There was a period when members of the Sephardic middle class could establish themselves with some distinction in Poland. This most important page in the history of Sephardic Jews in Poland began with the reign of the Polish King Sigismund II Augustus (1529-1572). At that time, one of the most influential statesmen of the Ottoman Empire was Don Joseph Nasi, a Sephardic Jew who died in 1579 (Source: Alexander Beider).

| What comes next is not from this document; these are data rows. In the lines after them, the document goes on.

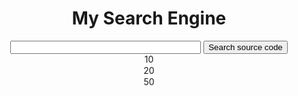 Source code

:
<link rel="stylesheet"  href= "input-motor.php">
<link rel="stylesheet"  href="README.css">
<html>
<head>
</head>
<body>
<form action = 'input-motor.php' method = 'GET'>
<center>
<h1 > My Search Engine </h1 >
<input type = 'text' size='35' name = 'search'>
</ br >
</ br >
<input type = 'submit' name = 'submit' value = 'Search source code'>
<option> 10 </option>
<option> 20 </option>
<option> 50 </option>
</center>
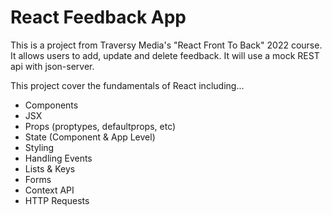 # React Feedback App

This is a project from Traversy Media's "React Front To Back" 2022 course. It allows users to add, update and delete feedback. It will use a mock REST api with json-server.  

This project cover the fundamentals of React including...

* Components  
* JSX  
* Props (proptypes, defaultprops, etc)  
* State (Component & App Level)  
* Styling  
* Handling Events  
* Lists & Keys  
* Forms  
* Context API  
* HTTP Requests   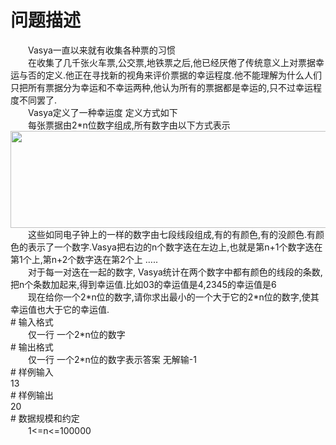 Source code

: <div id="pcont1" style="margin-top:20px; display:block;">

# 问题描述

<div class="pdcont">　　Vasya一直以来就有收集各种票的习惯<br/>
　　在收集了几千张火车票,公交票,地铁票之后,他已经厌倦了传统意义上对票据幸运与否的定义.他正在寻找新的视角来评价票据的幸运程度.他不能理解为什么人们只把所有票据分为幸运和不幸运两种,他认为所有的票据都是幸运的,只不过幸运程度不同罢了.<br/>
　　Vasya定义了一种幸运度 定义方式如下<br/>
　　每张票据由2*n位数字组成,所有数字由以下方式表示<br/>
<img src="source/tsinsen/A1444/img/aHR0cDovL3d3dy50c2luc2VuLmNvbS9SZXF1aXJlRmlsZS5kbz9maWQ9NTc3M2JtVDc=.do" width="792" height="155"/><br/>
　　这些如同电子钟上的一样的数字由七段线段组成,有的有颜色,有的没颜色.有颜色的表示了一个数字.Vasya把右边的n个数字迭在左边上,也就是第n+1个数字迭在第1个上,第n+2个数字迭在第2个上 …..<br/>
　　对于每一对迭在一起的数字, Vasya统计在两个数字中都有颜色的线段的条数,把n个条数加起来,得到幸运值.比如03的幸运值是4,2345的幸运值是6<br/>
　　现在给你一个2*n位的数字,请你求出最小的一个大于它的2*n位的数字,使其幸运值也大于它的幸运值.</div>
# 输入格式

<div class="pdcont">　　仅一行 一个2*n位的数字</div>
# 输出格式

<div class="pdcont">　　仅一行 一个2*n位的数字表示答案 无解输-1</div>
# 样例输入

<div class="pddata">13</div>
# 样例输出

<div class="pddata">20</div>
# 数据规模和约定

<div class="pdcont">　　1&lt;=n&lt;=100000</div>

</div> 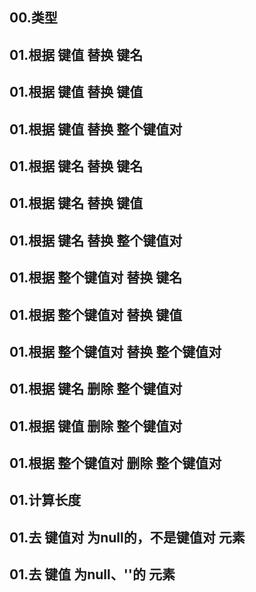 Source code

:## 00.类型

## 01.根据 键值 替换 键名

## 01.根据 键值 替换 键值

## 01.根据 键值 替换 整个键值对

## 01.根据 键名 替换 键名

## 01.根据 键名 替换 键值

## 01.根据 键名 替换 整个键值对

## 01.根据 整个键值对 替换 键名

## 01.根据 整个键值对 替换 键值

## 01.根据 整个键值对 替换 整个键值对

## 01.根据 键名 删除 整个键值对

## 01.根据 键值 删除 整个键值对

## 01.根据 整个键值对 删除 整个键值对

## 01.计算长度

## 01.去 键值对 为null的，不是键值对 元素

## 01.去 键值 为null、''的 元素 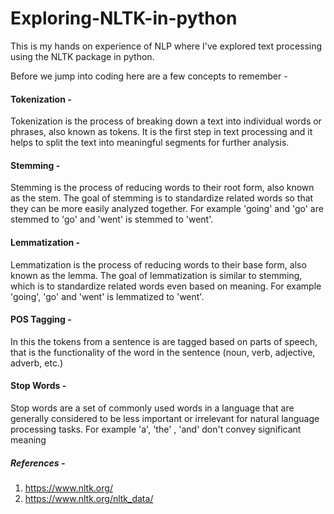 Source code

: # Exploring-NLTK-in-python
This is my hands on experience of NLP where I've explored text processing using the NLTK package in python. 

Before we jump into coding here are a few concepts to remember - 

#### Tokenization - 
Tokenization is the process of breaking down a text into individual words or phrases, also known as tokens. It is the first step in text processing and it helps to split the text into meaningful segments for further analysis.

#### Stemming - 
Stemming is the process of reducing words to their root form, also known as the stem. The goal of stemming is to standardize related words so that they can be more easily analyzed together. For example 'going' and 'go' are stemmed to 'go' and 'went' is stemmed to 'went'.
 
#### Lemmatization - 
Lemmatization is the process of reducing words to their base form, also known as the lemma. The goal of lemmatization is similar to stemming, which is to standardize related words even based on meaning. For example 'going', 'go' and 'went' is lemmatized to 'went'.

#### POS Tagging - 
In this the tokens from a sentence is are tagged based on parts of speech, that is the functionality of the word in the sentence (noun, verb, adjective, adverb, etc.)

#### Stop Words - 
Stop words are a set of commonly used words in a language that are generally considered to be less important or irrelevant for natural language processing tasks. For example 'a', 'the' , 'and' don't convey significant meaning


##### References -
1. https://www.nltk.org/
2. https://www.nltk.org/nltk_data/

In 1588, Polish Chancellor Jan Zamoyski established a special privilege allowing Sephardic Jews to live in his own newly founded private town of Zamosc. Many advantages were offered to those Sephardic Jews who decided to move there, which prompted a number of Sephardic families to migrate to the town. During the first part of the 17th century, new settlers generally came from Italy and Holland, according to Alexander Beider. Some of the Sephardic Jews left the area; others intermarried with Ashkenazic Jews. As a result, during the second half of the 17th century, Sephardic names do not appear in the historical documents of Zamosc and Lvov. The census of 1664 showed only 23 Jews in Zamosc, most Ashkenazic.

The presence of Sephardic families in the territory of Poland during the 16th to 18th centuries did not influence the surnames used by Polish Jews during the 19th and 20th centuries. The cultural fusion of foreign Sephardic Jews with local Ashkenazic Jews, who had lived in the same area for several centuries and were far more numerous, was rather rapid. The Sephardic Jews lost their language, and their descendants used Yiddish as the vernacular. They dropped their Sephardic names and were named according to local Ashkenazic patterns (Source: Alexander Beider).

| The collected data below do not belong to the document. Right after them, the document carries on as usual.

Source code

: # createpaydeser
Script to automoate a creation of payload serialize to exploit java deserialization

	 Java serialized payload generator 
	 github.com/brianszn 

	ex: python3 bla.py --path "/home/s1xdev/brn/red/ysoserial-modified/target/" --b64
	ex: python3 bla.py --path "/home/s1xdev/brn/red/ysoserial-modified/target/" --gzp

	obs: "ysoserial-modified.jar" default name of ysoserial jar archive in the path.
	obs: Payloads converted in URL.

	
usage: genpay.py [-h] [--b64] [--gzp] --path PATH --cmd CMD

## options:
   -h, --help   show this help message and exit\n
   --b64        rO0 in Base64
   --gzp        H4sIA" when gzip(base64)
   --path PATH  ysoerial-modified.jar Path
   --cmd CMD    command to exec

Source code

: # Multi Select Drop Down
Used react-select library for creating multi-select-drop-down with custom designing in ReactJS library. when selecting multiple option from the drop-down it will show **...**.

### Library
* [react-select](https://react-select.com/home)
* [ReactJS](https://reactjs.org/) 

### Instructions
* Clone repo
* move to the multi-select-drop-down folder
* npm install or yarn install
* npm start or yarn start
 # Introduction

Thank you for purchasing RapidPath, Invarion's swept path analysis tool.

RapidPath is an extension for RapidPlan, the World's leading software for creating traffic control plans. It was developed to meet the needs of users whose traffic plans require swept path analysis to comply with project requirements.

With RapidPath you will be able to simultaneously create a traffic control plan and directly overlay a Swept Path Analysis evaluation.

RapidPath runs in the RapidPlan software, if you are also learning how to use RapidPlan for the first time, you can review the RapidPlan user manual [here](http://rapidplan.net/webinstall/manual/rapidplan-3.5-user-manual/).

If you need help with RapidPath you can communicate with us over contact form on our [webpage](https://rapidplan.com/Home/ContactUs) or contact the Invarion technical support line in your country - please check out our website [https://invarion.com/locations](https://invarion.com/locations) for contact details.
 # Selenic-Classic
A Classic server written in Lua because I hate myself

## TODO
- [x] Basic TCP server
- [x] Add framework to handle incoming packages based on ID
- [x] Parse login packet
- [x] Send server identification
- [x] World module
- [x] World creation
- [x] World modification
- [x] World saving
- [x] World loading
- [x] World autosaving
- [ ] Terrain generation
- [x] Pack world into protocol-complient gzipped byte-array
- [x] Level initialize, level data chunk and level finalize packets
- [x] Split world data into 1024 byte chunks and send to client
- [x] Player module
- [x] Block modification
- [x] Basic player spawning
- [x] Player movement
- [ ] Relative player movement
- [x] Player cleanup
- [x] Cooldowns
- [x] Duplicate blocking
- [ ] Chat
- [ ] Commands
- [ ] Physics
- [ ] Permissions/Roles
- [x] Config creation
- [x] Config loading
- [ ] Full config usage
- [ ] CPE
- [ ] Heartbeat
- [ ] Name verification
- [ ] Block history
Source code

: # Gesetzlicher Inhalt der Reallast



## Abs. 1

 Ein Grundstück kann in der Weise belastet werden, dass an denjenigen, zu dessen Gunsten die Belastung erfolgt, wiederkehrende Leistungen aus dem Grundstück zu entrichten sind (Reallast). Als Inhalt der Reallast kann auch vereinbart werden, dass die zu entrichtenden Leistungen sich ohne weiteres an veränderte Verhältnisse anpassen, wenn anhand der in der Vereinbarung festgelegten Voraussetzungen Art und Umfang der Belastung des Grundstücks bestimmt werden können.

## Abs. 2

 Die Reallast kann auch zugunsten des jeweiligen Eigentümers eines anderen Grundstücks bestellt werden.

Jews lived in Russia for centuries — sometimes welcomed and other times barely tolerated. Before 1500, Jews were permitted to live anywhere in Russia. As Russia’s western boundary moved west in the 1600s and 1700s, more Jews were annexed into a country which was intolerant of Jews. In the late 1700s, Catherine the Great decreed that Jews could only live in the territory along the western Russian border, known as the Pale of Settlement. In 1772, more Jews lived in the Pale than in the rest of Europe.

Prosperity continued until the second half of the 17th century, when a series of massacres by Cossacks ruthlessly killed Jews and Gentile Poles alike. Poland was then pummeled by another Cossack uprising, two invasions by Sweden, and a war with Turkey. In the 1700s, Poland was divided three ways, and the Jews of Poland fell under the rule of Russia, Germany, and Austria (Source: Jewish Displacement).